## DATA SHOWN
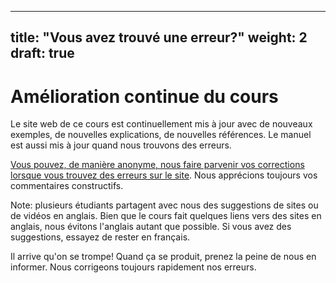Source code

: 
---
title: "Vous avez trouvé une erreur?"
weight: 2
draft: true
---



<h1>Amélioration continue du cours</h1>


<p>Le site web de ce cours est continuellement mis à jour avec de nouveaux exemples, de nouvelles explications, de nouvelles références. Le manuel est aussi mis à jour quand
nous trouvons des erreurs.</p>


<p><a href="https://docs.google.com/forms/d/e/1FAIpQLSe8pU6ypxDsx-cZjcMURa6o2LRG8NODa3qYIcWLNGU2RcvaWQ/viewform">Vous pouvez, de manière anonyme, nous faire parvenir vos corrections lorsque vous trouvez des erreurs sur le site</a>. Nous apprécions toujours vos commentaires constructifs.</p>

<p>Note: plusieurs étudiants partagent avec nous des suggestions de sites ou de vidéos en anglais. Bien que le cours fait quelques liens vers des sites en anglais, nous évitons l'anglais autant que possible. Si vous avez des suggestions, essayez de rester en français.</p>

<p>Il arrive qu'on se trompe! Quand ça se produit, prenez la peine de nous en informer. Nous corrigeons toujours rapidement nos erreurs.</p>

## WHAT THE EXERCISE ASKS
Each record above must be retyped exactly, minus its pictures.

## WRITTEN REPLY
Source code

: 
---
title: "Vous avez trouvé une erreur?"
weight: 2
draft: true
---



<h1>Amélioration continue du cours</h1>


<p>Le site web de ce cours est continuellement mis à jour avec de nouveaux exemples, de nouvelles explications, de nouvelles références. Le manuel est aussi mis à jour quand
nous trouvons des erreurs.</p>


<p><a href="https://docs.google.com/forms/d/e/1FAIpQLSe8pU6ypxDsx-cZjcMURa6o2LRG8NODa3qYIcWLNGU2RcvaWQ/viewform">Vous pouvez, de manière anonyme, nous faire parvenir vos corrections lorsque vous trouvez des erreurs sur le site</a>. Nous apprécions toujours vos commentaires constructifs.</p>

<p>Note: plusieurs étudiants partagent avec nous des suggestions de sites ou de vidéos en anglais. Bien que le cours fait quelques liens vers des sites en anglais, nous évitons l'anglais autant que possible. Si vous avez des suggestions, essayez de rester en français.</p>

<p>Il arrive qu'on se trompe! Quand ça se produit, prenez la peine de nous en informer. Nous corrigeons toujours rapidement nos erreurs.</p>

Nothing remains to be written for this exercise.